*** Opening EXTRACTED INFORMATION ***

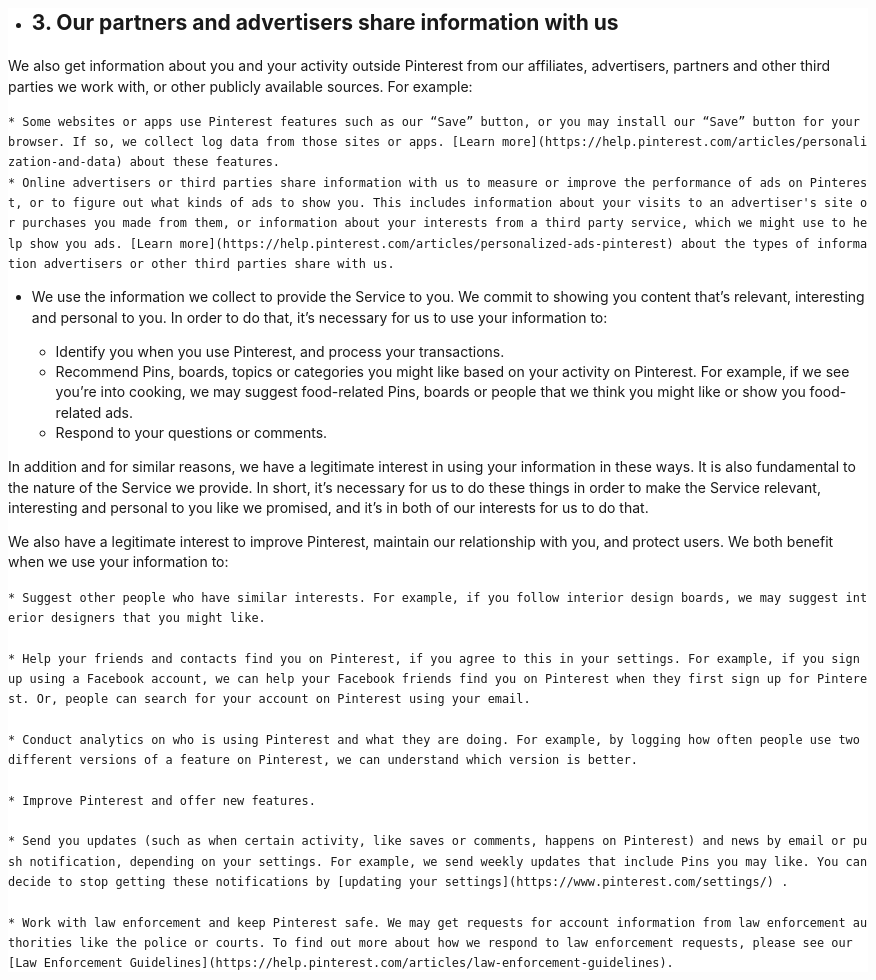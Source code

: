 
  * ##  3\. Our partners and advertisers share information with us 

We also get information about you and your activity outside Pinterest from our affiliates, advertisers, partners and other third parties we work with, or other publicly available sources. For example:

    * Some websites or apps use Pinterest features such as our “Save” button, or you may install our “Save” button for your browser. If so, we collect log data from those sites or apps. [Learn more](https://help.pinterest.com/articles/personalization-and-data) about these features.
    * Online advertisers or third parties share information with us to measure or improve the performance of ads on Pinterest, or to figure out what kinds of ads to show you. This includes information about your visits to an advertiser's site or purchases you made from them, or information about your interests from a third party service, which we might use to help show you ads. [Learn more](https://help.pinterest.com/articles/personalized-ads-pinterest) about the types of information advertisers or other third parties share with us.




  * We use the information we collect to provide the Service to you. We commit to showing you content that’s relevant, interesting and personal to you. In order to do that, it’s necessary for us to use your information to: 

    * Identify you when you use Pinterest, and process your transactions.
    * Recommend Pins, boards, topics or categories you might like based on your activity on Pinterest. For example, if we see you’re into cooking, we may suggest food-related Pins, boards or people that we think you might like or show you food-related ads.
    * Respond to your questions or comments.

In addition and for similar reasons, we have a legitimate interest in using your information in these ways. It is also fundamental to the nature of the Service we provide. In short, it’s necessary for us to do these things in order to make the Service relevant, interesting and personal to you like we promised, and it’s in both of our interests for us to do that.

We also have a legitimate interest to improve Pinterest, maintain our relationship with you, and protect users. We both benefit when we use your information to: 

    * Suggest other people who have similar interests. For example, if you follow interior design boards, we may suggest interior designers that you might like.

    * Help your friends and contacts find you on Pinterest, if you agree to this in your settings. For example, if you sign up using a Facebook account, we can help your Facebook friends find you on Pinterest when they first sign up for Pinterest. Or, people can search for your account on Pinterest using your email.

    * Conduct analytics on who is using Pinterest and what they are doing. For example, by logging how often people use two different versions of a feature on Pinterest, we can understand which version is better.

    * Improve Pinterest and offer new features.

    * Send you updates (such as when certain activity, like saves or comments, happens on Pinterest) and news by email or push notification, depending on your settings. For example, we send weekly updates that include Pins you may like. You can decide to stop getting these notifications by [updating your settings](https://www.pinterest.com/settings/) .

    * Work with law enforcement and keep Pinterest safe. We may get requests for account information from law enforcement authorities like the police or courts. To find out more about how we respond to law enforcement requests, please see our [Law Enforcement Guidelines](https://help.pinterest.com/articles/law-enforcement-guidelines).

*** Closing EXTRACTED INFORMATION ***

AIM OF THE TASK — Scan the records above for the word "suggest" and return every line where it occurs.

TASK RESPONSE —
    * Recommend Pins, boards, topics or categories you might like based on your activity on Pinterest. For example, if we see you’re into cooking, we may suggest food-related Pins, boards or people that we think you might like or show you food-related ads.
    * Suggest other people who have similar interests. For example, if you follow interior design boards, we may suggest interior designers that you might like.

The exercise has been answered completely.